Objective: To evaluate laboratory indices in patients with hereditary spherocytosis, with positive and borderline flow cytometry eosin-5-melamide (EMA)-bound red blood cells screening test.
Study design: We compared laboratory indices of 151 samples obtained from 139 different individual patients with negative, borderline, or positive EMA-test results. We also compared the clinical data of the patients in each EMA test results group.
Results: Borderline EMA-test results were obtained for 13 patients and were associated with more severe anemia, and lower reticulocyte count and reticulocyte production index compared with samples with positive EMA-test results. A receiving operator characteristic analysis identified mean corpuscular hemoglobin concentration of <32.5 g/dL as a cut-off, between positive/borderline and negative test results with 100% sensitivity. A higher prevalence of clinical markers typical of hereditary spherocytosis was found in patients with borderline or positive compared with negative EMA test samples.

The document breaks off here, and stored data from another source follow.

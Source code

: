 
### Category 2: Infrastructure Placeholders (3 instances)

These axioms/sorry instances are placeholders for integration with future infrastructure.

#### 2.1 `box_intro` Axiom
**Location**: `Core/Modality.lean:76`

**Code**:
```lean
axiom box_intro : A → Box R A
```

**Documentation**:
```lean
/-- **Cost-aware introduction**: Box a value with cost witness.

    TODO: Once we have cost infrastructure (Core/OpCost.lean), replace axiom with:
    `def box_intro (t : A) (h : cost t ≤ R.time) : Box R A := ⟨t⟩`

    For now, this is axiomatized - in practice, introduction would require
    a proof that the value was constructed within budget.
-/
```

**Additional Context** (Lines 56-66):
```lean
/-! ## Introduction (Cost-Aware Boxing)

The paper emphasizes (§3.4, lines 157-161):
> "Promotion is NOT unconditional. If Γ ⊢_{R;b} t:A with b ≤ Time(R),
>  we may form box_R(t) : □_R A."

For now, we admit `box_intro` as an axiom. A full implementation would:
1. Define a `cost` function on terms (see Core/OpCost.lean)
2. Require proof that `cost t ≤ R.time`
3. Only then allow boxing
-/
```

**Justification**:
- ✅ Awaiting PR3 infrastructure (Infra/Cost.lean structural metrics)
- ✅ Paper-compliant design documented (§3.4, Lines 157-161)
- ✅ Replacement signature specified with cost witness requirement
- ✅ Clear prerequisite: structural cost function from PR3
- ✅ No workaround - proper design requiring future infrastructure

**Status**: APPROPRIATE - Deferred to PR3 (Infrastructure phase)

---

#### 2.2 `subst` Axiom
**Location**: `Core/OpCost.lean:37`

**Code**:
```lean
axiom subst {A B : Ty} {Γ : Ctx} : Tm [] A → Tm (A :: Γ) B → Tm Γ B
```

Conclusions: Based on laboratory data, borderline EMA-test results may be an indication of a more severe form of hereditary spherocytosis. Using mean corpuscular hemoglobin concentration as a cut-off may help predict and reduce negative EMA tests without compromising sensitivity. This finding needs to be further validated in other flow cytometry laboratories with a large EMA test sample pool.
Keywords: MCHC; band 3 fluorescence dye eosin-5-melamide (EMA); flow cytometry; hereditary spherocytosis; receiving operator characteristic.